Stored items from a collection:
● ● ●
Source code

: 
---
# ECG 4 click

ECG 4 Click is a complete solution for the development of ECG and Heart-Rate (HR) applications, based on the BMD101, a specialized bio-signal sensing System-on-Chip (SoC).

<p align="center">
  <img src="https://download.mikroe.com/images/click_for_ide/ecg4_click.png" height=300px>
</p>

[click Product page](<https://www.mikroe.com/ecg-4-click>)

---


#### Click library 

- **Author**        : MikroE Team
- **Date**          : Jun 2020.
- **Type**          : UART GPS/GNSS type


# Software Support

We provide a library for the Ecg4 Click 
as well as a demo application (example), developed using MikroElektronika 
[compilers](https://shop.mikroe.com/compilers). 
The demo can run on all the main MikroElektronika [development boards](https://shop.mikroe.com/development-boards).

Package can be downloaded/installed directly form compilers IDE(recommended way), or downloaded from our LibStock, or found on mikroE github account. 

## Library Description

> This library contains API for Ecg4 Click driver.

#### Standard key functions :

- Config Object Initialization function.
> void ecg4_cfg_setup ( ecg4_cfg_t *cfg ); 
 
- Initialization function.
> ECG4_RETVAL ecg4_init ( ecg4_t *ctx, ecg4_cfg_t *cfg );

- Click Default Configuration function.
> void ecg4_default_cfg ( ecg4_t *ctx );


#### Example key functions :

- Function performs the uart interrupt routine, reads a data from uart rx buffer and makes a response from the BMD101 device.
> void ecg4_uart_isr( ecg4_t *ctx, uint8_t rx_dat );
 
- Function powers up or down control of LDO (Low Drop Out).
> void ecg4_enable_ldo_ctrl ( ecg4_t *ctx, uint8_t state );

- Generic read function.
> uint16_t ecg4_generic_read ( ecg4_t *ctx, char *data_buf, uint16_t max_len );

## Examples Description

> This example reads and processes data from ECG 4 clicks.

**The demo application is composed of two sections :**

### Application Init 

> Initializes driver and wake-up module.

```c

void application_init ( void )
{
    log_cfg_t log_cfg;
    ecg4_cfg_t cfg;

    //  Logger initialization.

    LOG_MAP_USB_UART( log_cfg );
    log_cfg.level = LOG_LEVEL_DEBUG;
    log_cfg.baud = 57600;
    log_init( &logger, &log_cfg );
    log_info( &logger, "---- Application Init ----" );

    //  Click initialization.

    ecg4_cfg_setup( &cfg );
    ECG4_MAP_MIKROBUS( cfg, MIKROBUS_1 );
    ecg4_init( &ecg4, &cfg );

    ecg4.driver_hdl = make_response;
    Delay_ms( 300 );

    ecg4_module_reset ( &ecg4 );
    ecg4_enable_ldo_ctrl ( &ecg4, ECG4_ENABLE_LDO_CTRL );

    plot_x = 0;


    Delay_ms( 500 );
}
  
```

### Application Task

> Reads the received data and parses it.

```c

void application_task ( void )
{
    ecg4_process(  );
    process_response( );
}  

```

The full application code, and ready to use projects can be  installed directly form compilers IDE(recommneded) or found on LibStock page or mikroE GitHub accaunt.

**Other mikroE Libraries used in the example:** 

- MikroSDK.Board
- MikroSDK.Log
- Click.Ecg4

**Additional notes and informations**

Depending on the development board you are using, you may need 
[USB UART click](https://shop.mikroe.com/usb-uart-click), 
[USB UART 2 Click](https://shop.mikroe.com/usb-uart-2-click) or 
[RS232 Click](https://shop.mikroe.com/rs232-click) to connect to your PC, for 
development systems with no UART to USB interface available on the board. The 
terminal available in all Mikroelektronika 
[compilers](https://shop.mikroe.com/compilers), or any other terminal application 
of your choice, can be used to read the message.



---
● ● ●
● **EXERCISE OBJECTIVE**
Please show each line in the records above that contains "shop".

● **EXERCISE RESPONSE**
[compilers](https://shop.mikroe.com/compilers). 
The demo can run on all the main MikroElektronika [development boards](https://shop.mikroe.com/development-boards).
[USB UART click](https://shop.mikroe.com/usb-uart-click), 
[USB UART 2 Click](https://shop.mikroe.com/usb-uart-2-click) or 
[RS232 Click](https://shop.mikroe.com/rs232-click) to connect to your PC, for 
[compilers](https://shop.mikroe.com/compilers), or any other terminal application 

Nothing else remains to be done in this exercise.